More importantly to investors and the non-profit association that operates the Southern Connector: The road collected its highest annual revenue in 2013 and was able to make all of its bond payments, said Tim Brett, spokesman for the Connector 2000 Association, which oversees the toll road’s operations.
Though the interstate has never reached the ridership levels projected when the road was built, leaders say it’s still attracting new drivers and its ridership is forecast to grow steadily in the next decade.
Toll revenue in 2013 hit $6.96 million, up from $6.75 million in 2012. Revenues have increased each year since 2008.
Brett attributed an improved economy to much of the growth and said drivers from the Golden Strip have found it’s a more convenient drive than trying to navigate heavy interstate traffic, particularly on weekdays.

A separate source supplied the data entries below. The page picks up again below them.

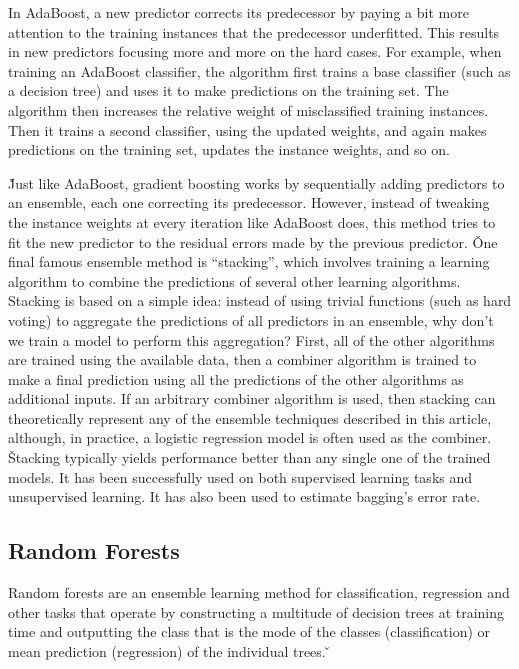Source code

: In AdaBoost, a new predictor corrects its predecessor by paying a bit more attention to the training instances that
the predecessor underfitted. This results in new predictors focusing more and more on the hard cases. For example,
when training an AdaBoost classifier, the algorithm first trains a base classifier (such as a decision tree) and uses
it to make predictions on the training set. The algorithm then increases the relative weight of misclassified
training instances. Then it trains a second classifier, using the updated weights, and again makes predictions on the
training set, updates the instance weights, and so on.

\vspace{7pt}


\v

Just like AdaBoost, gradient boosting works by sequentially adding predictors to an ensemble, each one correcting its
predecessor. However, instead of tweaking the instance weights at every iteration like AdaBoost does, this method
tries to fit the new predictor to the residual errors made by the previous predictor. \v

One final famous ensemble method is ``stacking'', which involves training a learning algorithm to combine the
predictions of several other learning algorithms. Stacking is based on a simple idea: instead of using trivial
functions (such as hard voting) to aggregate the predictions of all predictors in an ensemble, why don't we train a
model to perform this aggregation? First, all of the other algorithms are trained using the available data, then a
combiner algorithm is trained to make a final prediction using all the predictions of the other algorithms as
additional inputs. If an arbitrary combiner algorithm is used, then stacking can theoretically represent any of the
ensemble techniques described in this article, although, in practice, a logistic regression model is often used as
the combiner. \v

Stacking typically yields performance better than any single one of the trained models. It has been successfully used
on both supervised learning tasks and unsupervised learning. It has also been used to estimate bagging's error rate.

\subsection{Random Forests}

Random forests are an ensemble learning method for classification, regression and other tasks that operate by
constructing a multitude of decision trees at training time and outputting the class that is the mode of the classes
(classification) or mean prediction (regression) of the individual trees. \v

“The first half of the year was just sort of flat, but once July hit then we really started to take off like gangbusters,” said Pete Femia, the Southern Connector’s general manager. “December alone was up 13-14 percent compared to last December so that’s nice to see.”
Tolls so far this year are up 6 percent over last year, Femia said.
Lisa Stevens said she uses the Connector every Tuesday when she drives from Simpsonville to Happy Trails Cowboy Church in Pelzer.
“More important than the 10 minutes it saves, it’s less stressful than the other routes,” Stevens posted on Twitter.
The Connector counts Stevens among an increasing number of loyal riders who have purchased Palmetto Passes, the pre-paid discount cards that also allow drivers to whiz past toll booths.
Revenues from the passes have increased every year since the road opened and hit $2.22 million in 2013, nearly a third of the road’s total revenue.
The toll road is a “wonderful asset to the community,” that Greenville has been able to use to leverage other road construction projects in the past, Brett said. The community will one day realize the asset it has, he said.
Some Upstate residents disagree, with a few posting on social media that they avoid the road at all costs, even taking longer alternative routes to avoid paying a toll.
Nikhil Jain said he has never used it, and doesn’t ever plan to. He drives the I-385 and I-85 stretch instead.
“Hands down, I-185 is a great shortcut,” he wrote on Twitter. “But I’m not willing to pay the toll for a road so short in length as it.”
The Connector was privately financed but isn’t privately owned. It was built on the backs of investors based on usage projections that were revised down after a 2009 study by consulting firm Stantec showed the Connector wouldn’t attract the traffic developers once believed it would.
When the Connector emerged from a nine-month bankruptcy proceeding in 2009, it issued $150 million in bonds to replace $200 million in bonds it previously issued.
The new terms call for scheduled toll increases. Rates rose in 2011 to $1.50 for a 2-axle vehicle to use a section of the road. An end-to-end trip costs $3.
Rates will rise to $1.75 for a 2-axle vehicle in 2016, Brett said.
The Stantec study projects growth from 3 percent to 8 percent in coming years, with slight dips in years when tolls are scheduled to increase.
“It’s important for the investors to get their money back,” and the automatic toll increases help facilitate that, Brett said.
The Connector Association was able to make all debt payments in 2013 and socked away $28,300 in a bond prepayment fund.
It also paid the state Department of Transportation 10 percent of cash flow for ongoing road maintenance.
“Under the new debt structure, it’s a much more realistic plan for the Southern Connector to pay back the bondholders,” Femia said.
Football season is the highlight of the year for the Connector as fans make day trips and angle for the quickest route to get to their tailgate spot. Beach season brings traffic headed to the coast or to Lake Hartwell, Brett said.
This year, operators have set a goal to attract more drivers, but also are developing plans to aggressively pursue scofflaws who failed to pay tolls, which will be announced soon, he said.
Toll violators hit an all-time high in 2013, and $134,663 was collected in toll violations, also a record.
The association had asked the state Department of Transportation last year to work with the state Department of Revenue to collect tolls from what they called “deadbeats” who drove past toll booths without paying.
The transportation department rejected their request, citing privacy concerns with sharing Social Security numbers with the state Department of Motor Vehicles.
Brett said they weren’t pleased with the decision but would remain “very aggressive in pursuing those violators.”
Brett said the state does help collect from toll violators on the state-operated Cross Island Parkway near Hilton Head.